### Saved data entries
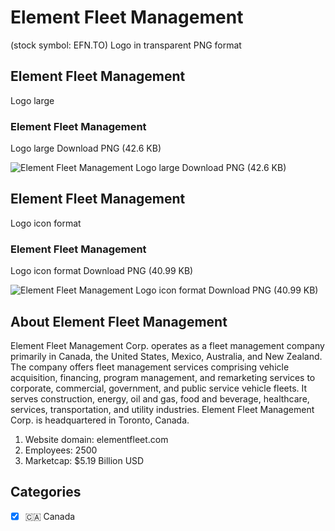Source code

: # Element Fleet Management
 (stock symbol: EFN.TO) Logo in transparent PNG format

## Element Fleet Management
 Logo large

### Element Fleet Management
 Logo large Download PNG (42.6 KB)

![Element Fleet Management
 Logo large Download PNG (42.6 KB)](/img/orig/EFN.TO_BIG-40a1f00b.png)

## Element Fleet Management
 Logo icon format

### Element Fleet Management
 Logo icon format Download PNG (40.99 KB)

![Element Fleet Management
 Logo icon format Download PNG (40.99 KB)](/img/orig/EFN.TO-0ed8c31c.png)

## About Element Fleet Management


Element Fleet Management Corp. operates as a fleet management company primarily in Canada, the United States, Mexico, Australia, and New Zealand. The company offers fleet management services comprising vehicle acquisition, financing, program management, and remarketing services to corporate, commercial, government, and public service vehicle fleets. It serves construction, energy, oil and gas, food and beverage, healthcare, services, transportation, and utility industries. Element Fleet Management Corp. is headquartered in Toronto, Canada.

1. Website domain: elementfleet.com
2. Employees: 2500
3. Marketcap: $5.19 Billion USD


## Categories
- [x] 🇨🇦 Canada
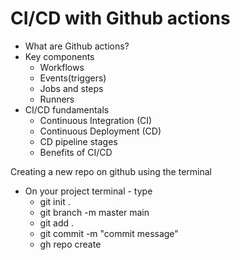 # CI/CD with Github actions

- What are Github actions?
- Key components
    - Workflows
    - Events(triggers)
    - Jobs and steps
    - Runners
- CI/CD fundamentals
    - Continuous Integration (CI)
    - Continuous Deployment (CD)
    - CD pipeline stages
    - Benefits of CI/CD
    

Creating a new repo on github using the terminal
- On your project terminal - type
    - git init .
    - git branch -m master main
    - git add .
    - git commit -m "commit message"
    - gh repo create 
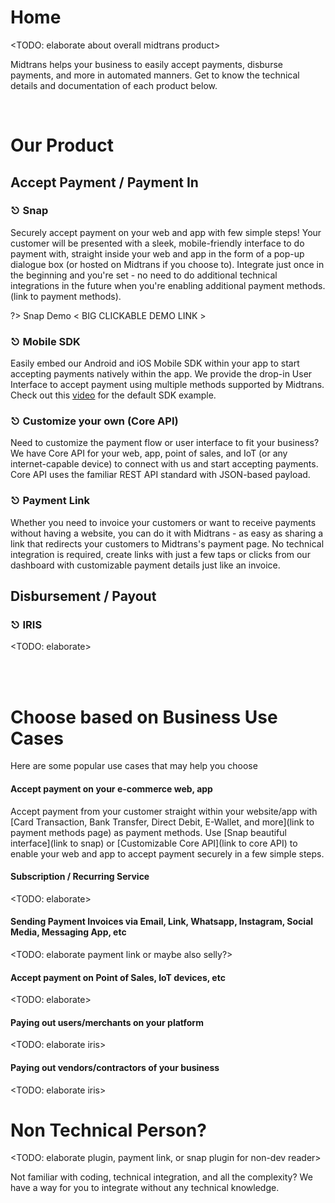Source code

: # Home

<TODO: elaborate about overall midtrans product>

Midtrans helps your business to easily accept payments, disburse payments, and more in automated manners. Get to know the technical details and documentation of each product below.

<br>

# Our Product

## Accept Payment / Payment In

<div class="my-card">

### &#9099; Snap
Securely accept payment on your web and app with few simple steps! Your customer will be presented with a sleek, mobile-friendly interface to do payment with, straight inside your web and app in the form of a pop-up dialogue box (or hosted on Midtrans if you choose to). Integrate just once in the beginning and you're set - no need to do additional technical integrations in the future when you're enabling additional payment methods. (link to payment methods). 

?> Snap Demo < BIG CLICKABLE DEMO LINK >
</div>

<div class="my-card">

### &#9099; Mobile SDK
Easily embed our Android and iOS Mobile SDK within your app to start accepting payments natively within the app. We provide the drop-in User Interface to accept payment using multiple methods supported by Midtrans. Check out this [video](https://www.youtube.com/watch?v+EefsTMXCscg) for the default SDK example.
</div>

<div class="my-card">

### &#9099; Customize your own (Core API)
Need to customize the payment flow or user interface to fit your business? We have Core API for your web, app, point of sales, and IoT (or any internet-capable device) to connect with us and start accepting payments. Core API uses the familiar REST API standard with JSON-based payload.
</div>

<div class="my-card">

### &#9099; Payment Link
Whether you need to invoice your customers or want to receive payments without having a website, you can do it with Midtrans - as easy as sharing a link that redirects your customers to Midtrans's payment page. No technical integration is required, create links with just a few taps or clicks from our dashboard with customizable payment details just like an invoice.
</div>

## Disbursement / Payout

<div class="my-card">

### &#9099; IRIS
<TODO: elaborate>
</div>


<br> <br>


# Choose based on Business Use Cases

Here are some popular use cases that may help you choose

#### Accept payment on your e-commerce web, app

Accept payment from your customer straight within your website/app with [Card Transaction, Bank Transfer, Direct Debit, E-Wallet, and more](link to payment methods page) as payment methods. Use [Snap beautiful interface](link to snap) or [Customizable Core API](link to core API) to enable your web and app to accept payment securely in a few simple steps.

#### Subscription / Recurring Service

<TODO: elaborate>

#### Sending Payment Invoices via Email, Link, Whatsapp, Instagram, Social Media, Messaging App, etc

<TODO: elaborate payment link or maybe also selly?>

#### Accept payment on Point of Sales, IoT devices, etc

<TODO: elaborate>

#### Paying out users/merchants on your platform

<TODO: elaborate iris>

#### Paying out vendors/contractors of your business

<TODO: elaborate iris>

#### <Add More Use Case>

# Non Technical Person? 

<TODO: elaborate plugin, payment link, or snap plugin for non-dev reader>

Not familiar with coding, technical integration, and all the complexity? We have a way for you to integrate without any technical knowledge.
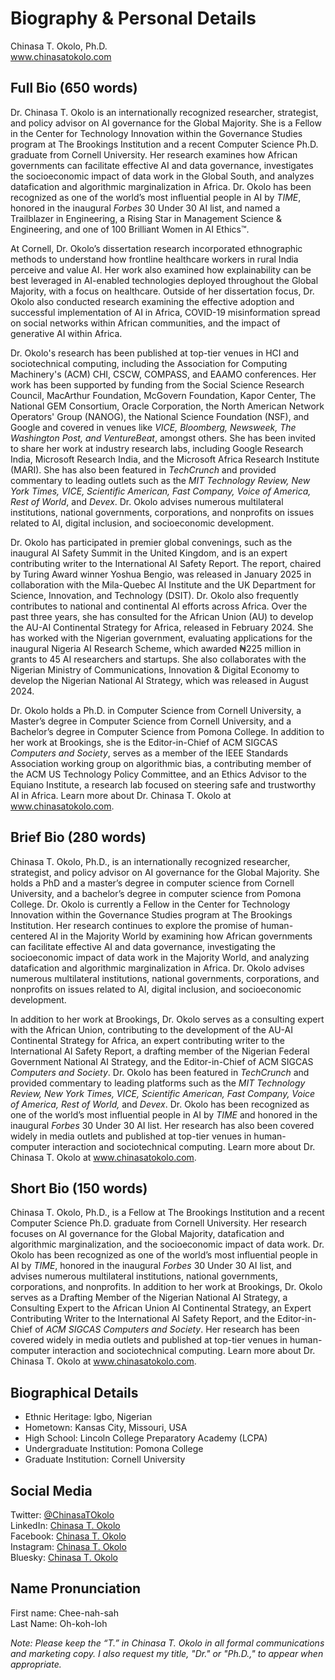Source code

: # Biography & Personal Details
Chinasa T. Okolo, Ph.D. \
www.chinasatokolo.com

## Full Bio (650 words)
Dr. Chinasa T. Okolo is an internationally recognized researcher, strategist, and policy advisor on AI governance for the Global Majority. She is a Fellow in the Center for Technology Innovation within the Governance Studies program at The Brookings Institution and a recent Computer Science Ph.D. graduate from Cornell University. Her research examines how African governments can facilitate effective AI and data governance, investigates the socioeconomic impact of data work in the Global South, and analyzes datafication and algorithmic marginalization in Africa. Dr. Okolo has been recognized as one of the world’s most influential people in AI by _TIME_, honored in the inaugural _Forbes_ 30 Under 30 AI list, and named a Trailblazer in Engineering, a Rising Star in Management Science & Engineering, and one of 100 Brilliant Women in AI Ethics™.
 
At Cornell, Dr. Okolo’s dissertation research incorporated ethnographic methods to understand how frontline healthcare workers in rural India perceive and value AI. Her work also examined how explainability can be best leveraged in AI-enabled technologies deployed throughout the Global Majority, with a focus on healthcare. Outside of her dissertation focus, Dr. Okolo also conducted research examining the effective adoption and successful implementation of AI in Africa, COVID-19 misinformation spread on social networks within African communities, and the impact of generative AI within Africa.

Dr. Okolo's research has been published at top-tier venues in HCI and sociotechnical computing, including the Association for Computing Machinery's (ACM) CHI, CSCW, COMPASS, and EAAMO conferences. Her work has been supported by funding from the Social Science Research Council, MacArthur Foundation, McGovern Foundation, Kapor Center, The National GEM Consortium, Oracle Corporation, the North American Network Operators' Group (NANOG), the National Science Foundation (NSF), and Google and covered in venues like _VICE, Bloomberg, Newsweek, The Washington Post, and VentureBeat_, amongst others. She has been invited to share her work at industry research labs, including Google Research India, Microsoft Research India, and the Microsoft Africa Research Institute (MARI). She has also been featured in _TechCrunch_ and provided commentary to leading outlets such as the _MIT Technology Review, New York Times, VICE, Scientific American, Fast Company, Voice of America, Rest of World_, and _Devex_. Dr. Okolo advises numerous multilateral institutions, national governments, corporations, and nonprofits on issues related to AI, digital inclusion, and socioeconomic development.

Dr. Okolo has participated in premier global convenings, such as the inaugural AI Safety Summit in the United Kingdom, and is an expert contributing writer to the International AI Safety Report. The report, chaired by Turing Award winner Yoshua Bengio, was released in January 2025 in collaboration with the Mila-Quebec AI Institute and the UK Department for Science, Innovation, and Technology (DSIT). Dr. Okolo also frequently contributes to national and continental AI efforts across Africa. Over the past three years, she has consulted for the African Union (AU) to develop the AU-AI Continental Strategy for Africa, released in February 2024. She has worked with the Nigerian government, evaluating applications for the inaugural Nigeria AI Research Scheme, which awarded ₦225 million in grants to 45 AI researchers and startups. She also collaborates with the Nigerian Ministry of Communications, Innovation & Digital Economy to develop the Nigerian National AI Strategy, which was released in August 2024.
 
Dr. Okolo holds a Ph.D. in Computer Science from Cornell University, a Master’s degree in Computer Science from Cornell University, and a Bachelor’s degree in Computer Science from Pomona College. In addition to her work at Brookings, she is the Editor-in-Chief of ACM SIGCAS _Computers and Society_, serves as a member of the IEEE Standards Association working group on algorithmic bias, a contributing member of the ACM US Technology Policy Committee, and an Ethics Advisor to the Equiano Institute, a research lab focused on steering safe and trustworthy AI in Africa. Learn more about Dr. Chinasa T. Okolo at www.chinasatokolo.com.

## Brief Bio (280 words)
Chinasa T. Okolo, Ph.D., is an internationally recognized researcher, strategist, and policy advisor on AI governance for the Global Majority. She holds a PhD and a master’s degree in computer science from Cornell University, and a bachelor’s degree in computer science from Pomona College. Dr. Okolo is currently a Fellow in the Center for Technology Innovation within the Governance Studies program at The Brookings Institution. Her research continues to explore the promise of human-centered AI in the Majority World by examining how African governments can facilitate effective AI and data governance, investigating the socioeconomic impact of data work in the Majority World, and analyzing datafication and algorithmic marginalization in Africa. Dr. Okolo advises numerous multilateral institutions, national governments, corporations, and nonprofits on issues related to AI, digital inclusion, and socioeconomic development.

In addition to her work at Brookings, Dr. Okolo serves as a consulting expert with the African Union, contributing to the development of the AU-AI Continental Strategy for Africa, an expert contributing writer to the International AI Safety Report, a drafting member of the Nigerian Federal Government National AI Strategy, and the Editor-in-Chief of ACM SIGCAS _Computers and Society_. Dr. Okolo has been featured in _TechCrunch_ and provided commentary to leading platforms such as the _MIT Technology Review, New York Times, VICE, Scientific American, Fast Company, Voice of America, Rest of World,_ and _Devex_. Dr. Okolo has been recognized as one of the world’s most influential people in AI by _TIME_ and honored in the inaugural _Forbes_ 30 Under 30 AI list. Her research has also been covered widely in media outlets and published at top-tier venues in human-computer interaction and sociotechnical computing. Learn more about Dr. Chinasa T. Okolo at www.chinasatokolo.com.

## Short Bio (150 words)
Chinasa T. Okolo, Ph.D., is a Fellow at The Brookings Institution and a recent Computer Science Ph.D. graduate from Cornell University. Her research focuses on AI governance for the Global Majority, datafication and algorithmic marginalization, and the socioeconomic impact of data work. Dr. Okolo has been recognized as one of the world’s most influential people in AI by _TIME_, honored in the inaugural _Forbes_ 30 Under 30 AI list, and advises numerous multilateral institutions, national governments, corporations, and nonprofits. In addition to her work at Brookings, Dr. Okolo serves as a Drafting Member of the Nigerian National AI Strategy, a Consulting Expert to the African Union AI Continental Strategy, an Expert Contributing Writer to the International AI Safety Report, and the Editor-in-Chief of _ACM SIGCAS Computers and Society_. Her research has been covered widely in media outlets and published at top-tier venues in human-computer interaction and sociotechnical computing. Learn more about Dr. Chinasa T. Okolo at www.chinasatokolo.com. 

## Biographical Details
* Ethnic Heritage: Igbo, Nigerian
* Hometown: Kansas City, Missouri, USA
* High School: Lincoln College Preparatory Academy (LCPA)
* Undergraduate Institution: Pomona College
* Graduate Institution: Cornell University

## Social Media
Twitter: [@ChinasaTOkolo](https://www.twitter.com/ChinasaTOkolo) \
LinkedIn: [Chinasa T. Okolo](https://www.linkedin.com/in/chinasatokolo) \
Facebook: [Chinasa T. Okolo](https://www.facebook.com/ChinasaTOkolo) \
Instagram: [Chinasa T. Okolo](https://www.instagram.com/ChinasaTOkolo) \
Bluesky: [Chinasa T. Okolo](https://bsky.app/profile/chinasa.bsky.social) 

## Name Pronunciation
First name: Chee-nah-sah 		
Last Name: Oh-koh-loh



_Note: Please keep the “T.” in Chinasa T. Okolo in all formal communications and marketing copy. I also request my title, "Dr." or "Ph.D.," to appear when appropriate._

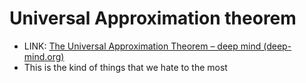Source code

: # Universal Approximation theorem

- LINK: [The Universal Approximation Theorem – deep mind (deep-mind.org)](https://www.deep-mind.org/2023/03/26/the-universal-approximation-theorem/)
- This is the kind of things that we hate to the most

### WORK INSTRUCTIONS
Transcribe, from the records above, the first line and every line after it up to and including the line with "- git add ."; omit pictures.

### ANSWER SPACE
Source code

: # Element Fleet Management
 (stock symbol: EFN.TO) Logo in transparent PNG format

## Element Fleet Management
 Logo large

### Element Fleet Management
 Logo large Download PNG (42.6 KB)

![Element Fleet Management
 Logo large Download PNG (42.6 KB)](/img/orig/EFN.TO_BIG-40a1f00b.png)

## Element Fleet Management
 Logo icon format

### Element Fleet Management
 Logo icon format Download PNG (40.99 KB)

![Element Fleet Management
 Logo icon format Download PNG (40.99 KB)](/img/orig/EFN.TO-0ed8c31c.png)

## About Element Fleet Management


Element Fleet Management Corp. operates as a fleet management company primarily in Canada, the United States, Mexico, Australia, and New Zealand. The company offers fleet management services comprising vehicle acquisition, financing, program management, and remarketing services to corporate, commercial, government, and public service vehicle fleets. It serves construction, energy, oil and gas, food and beverage, healthcare, services, transportation, and utility industries. Element Fleet Management Corp. is headquartered in Toronto, Canada.

1. Website domain: elementfleet.com
2. Employees: 2500
3. Marketcap: $5.19 Billion USD


## Categories
- [x] 🇨🇦 Canada
 # CI/CD with Github actions

- What are Github actions?
- Key components
    - Workflows
    - Events(triggers)
    - Jobs and steps
    - Runners
- CI/CD fundamentals
    - Continuous Integration (CI)
    - Continuous Deployment (CD)
    - CD pipeline stages
    - Benefits of CI/CD
    

Creating a new repo on github using the terminal
- On your project terminal - type
    - git init .
    - git branch -m master main
    - git add .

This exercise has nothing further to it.